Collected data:

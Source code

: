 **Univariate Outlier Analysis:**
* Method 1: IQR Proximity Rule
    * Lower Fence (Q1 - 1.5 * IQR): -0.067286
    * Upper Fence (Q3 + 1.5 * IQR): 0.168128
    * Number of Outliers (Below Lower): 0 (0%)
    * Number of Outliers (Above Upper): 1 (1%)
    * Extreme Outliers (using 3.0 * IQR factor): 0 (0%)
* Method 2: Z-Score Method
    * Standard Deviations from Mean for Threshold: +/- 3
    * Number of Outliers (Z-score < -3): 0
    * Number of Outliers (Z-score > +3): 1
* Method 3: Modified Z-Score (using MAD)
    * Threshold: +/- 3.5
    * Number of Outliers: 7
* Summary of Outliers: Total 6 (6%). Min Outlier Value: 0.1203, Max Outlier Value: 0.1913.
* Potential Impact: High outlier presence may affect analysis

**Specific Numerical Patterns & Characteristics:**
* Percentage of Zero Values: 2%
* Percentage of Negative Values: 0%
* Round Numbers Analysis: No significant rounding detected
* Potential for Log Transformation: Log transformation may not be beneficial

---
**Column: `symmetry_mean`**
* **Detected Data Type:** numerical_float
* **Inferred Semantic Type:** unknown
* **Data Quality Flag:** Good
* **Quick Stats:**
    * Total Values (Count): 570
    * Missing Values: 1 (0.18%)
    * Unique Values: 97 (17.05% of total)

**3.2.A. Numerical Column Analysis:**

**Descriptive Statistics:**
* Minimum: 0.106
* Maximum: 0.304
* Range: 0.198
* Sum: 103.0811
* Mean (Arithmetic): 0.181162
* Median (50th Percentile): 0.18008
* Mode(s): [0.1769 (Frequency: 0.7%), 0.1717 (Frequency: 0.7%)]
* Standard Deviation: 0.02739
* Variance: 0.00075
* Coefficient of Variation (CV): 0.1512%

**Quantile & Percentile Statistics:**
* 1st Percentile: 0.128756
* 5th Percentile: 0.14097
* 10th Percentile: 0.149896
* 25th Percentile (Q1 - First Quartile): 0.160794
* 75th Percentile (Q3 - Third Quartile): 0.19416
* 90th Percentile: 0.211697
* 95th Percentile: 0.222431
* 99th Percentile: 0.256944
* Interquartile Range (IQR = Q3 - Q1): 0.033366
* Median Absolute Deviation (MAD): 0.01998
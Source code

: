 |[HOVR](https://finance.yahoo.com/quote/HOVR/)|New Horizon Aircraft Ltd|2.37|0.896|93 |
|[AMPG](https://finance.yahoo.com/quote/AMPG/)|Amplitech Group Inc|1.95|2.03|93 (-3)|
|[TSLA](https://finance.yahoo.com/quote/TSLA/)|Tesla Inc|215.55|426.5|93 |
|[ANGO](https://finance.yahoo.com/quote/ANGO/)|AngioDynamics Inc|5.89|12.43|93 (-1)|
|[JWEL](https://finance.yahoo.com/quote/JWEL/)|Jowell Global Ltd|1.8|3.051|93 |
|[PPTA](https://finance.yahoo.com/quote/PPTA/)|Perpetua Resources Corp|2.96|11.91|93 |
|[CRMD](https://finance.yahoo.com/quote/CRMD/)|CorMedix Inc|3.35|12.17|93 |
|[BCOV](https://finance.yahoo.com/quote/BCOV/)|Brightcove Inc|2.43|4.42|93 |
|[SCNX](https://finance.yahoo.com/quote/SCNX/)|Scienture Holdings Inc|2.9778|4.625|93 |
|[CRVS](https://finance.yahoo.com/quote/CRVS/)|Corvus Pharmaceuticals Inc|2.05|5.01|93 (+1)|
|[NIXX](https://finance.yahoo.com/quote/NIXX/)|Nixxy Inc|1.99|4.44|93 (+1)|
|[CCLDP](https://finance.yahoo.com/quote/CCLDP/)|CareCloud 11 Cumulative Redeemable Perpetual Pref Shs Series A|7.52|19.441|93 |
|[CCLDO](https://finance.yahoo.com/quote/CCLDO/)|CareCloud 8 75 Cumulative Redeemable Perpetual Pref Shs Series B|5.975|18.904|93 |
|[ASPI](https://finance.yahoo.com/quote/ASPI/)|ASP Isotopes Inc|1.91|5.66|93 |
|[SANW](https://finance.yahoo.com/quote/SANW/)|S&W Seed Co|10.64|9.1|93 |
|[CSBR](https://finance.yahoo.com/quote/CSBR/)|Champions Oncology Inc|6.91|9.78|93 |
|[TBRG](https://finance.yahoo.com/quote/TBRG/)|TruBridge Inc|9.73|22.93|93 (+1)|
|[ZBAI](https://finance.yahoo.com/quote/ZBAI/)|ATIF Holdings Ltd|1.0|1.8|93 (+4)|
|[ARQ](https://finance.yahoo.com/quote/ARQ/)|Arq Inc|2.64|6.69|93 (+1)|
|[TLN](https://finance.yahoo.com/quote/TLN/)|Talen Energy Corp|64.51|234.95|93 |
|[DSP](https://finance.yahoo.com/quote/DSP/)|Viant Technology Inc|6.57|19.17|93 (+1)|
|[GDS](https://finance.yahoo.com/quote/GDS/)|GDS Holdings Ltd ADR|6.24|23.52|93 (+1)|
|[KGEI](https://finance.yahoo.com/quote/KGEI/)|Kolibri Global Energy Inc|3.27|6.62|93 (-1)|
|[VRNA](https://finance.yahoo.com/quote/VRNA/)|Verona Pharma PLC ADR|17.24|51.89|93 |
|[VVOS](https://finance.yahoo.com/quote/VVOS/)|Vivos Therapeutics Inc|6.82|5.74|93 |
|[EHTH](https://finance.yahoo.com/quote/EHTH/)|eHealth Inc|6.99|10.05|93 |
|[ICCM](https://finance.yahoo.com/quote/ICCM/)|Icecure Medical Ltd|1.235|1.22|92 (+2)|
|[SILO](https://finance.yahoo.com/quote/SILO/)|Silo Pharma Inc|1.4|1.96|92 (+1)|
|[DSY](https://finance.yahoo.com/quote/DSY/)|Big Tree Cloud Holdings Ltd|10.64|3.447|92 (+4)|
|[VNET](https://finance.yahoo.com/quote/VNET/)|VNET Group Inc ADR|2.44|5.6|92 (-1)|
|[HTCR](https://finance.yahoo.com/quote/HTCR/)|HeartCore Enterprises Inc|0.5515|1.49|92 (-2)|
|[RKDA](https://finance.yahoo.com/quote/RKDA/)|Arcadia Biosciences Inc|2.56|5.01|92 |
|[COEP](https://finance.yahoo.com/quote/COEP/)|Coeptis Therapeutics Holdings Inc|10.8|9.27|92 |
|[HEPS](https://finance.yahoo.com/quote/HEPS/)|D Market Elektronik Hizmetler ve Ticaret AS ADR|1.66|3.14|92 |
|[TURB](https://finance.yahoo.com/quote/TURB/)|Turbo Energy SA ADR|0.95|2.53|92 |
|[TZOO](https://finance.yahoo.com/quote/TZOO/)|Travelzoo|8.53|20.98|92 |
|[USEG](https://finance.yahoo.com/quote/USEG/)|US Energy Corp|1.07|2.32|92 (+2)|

### TASK REQUIREMENTS
Beginning at the line where "AS ADR|1.66|3.14|92 |" appears, extract each line through the end of the data above; keep them exact and include nothing else.

### RESPONSE TO THE TASK
|[HEPS](https://finance.yahoo.com/quote/HEPS/)|D Market Elektronik Hizmetler ve Ticaret AS ADR|1.66|3.14|92 |
|[TURB](https://finance.yahoo.com/quote/TURB/)|Turbo Energy SA ADR|0.95|2.53|92 |
|[TZOO](https://finance.yahoo.com/quote/TZOO/)|Travelzoo|8.53|20.98|92 |
|[USEG](https://finance.yahoo.com/quote/USEG/)|US Energy Corp|1.07|2.32|92 (+2)|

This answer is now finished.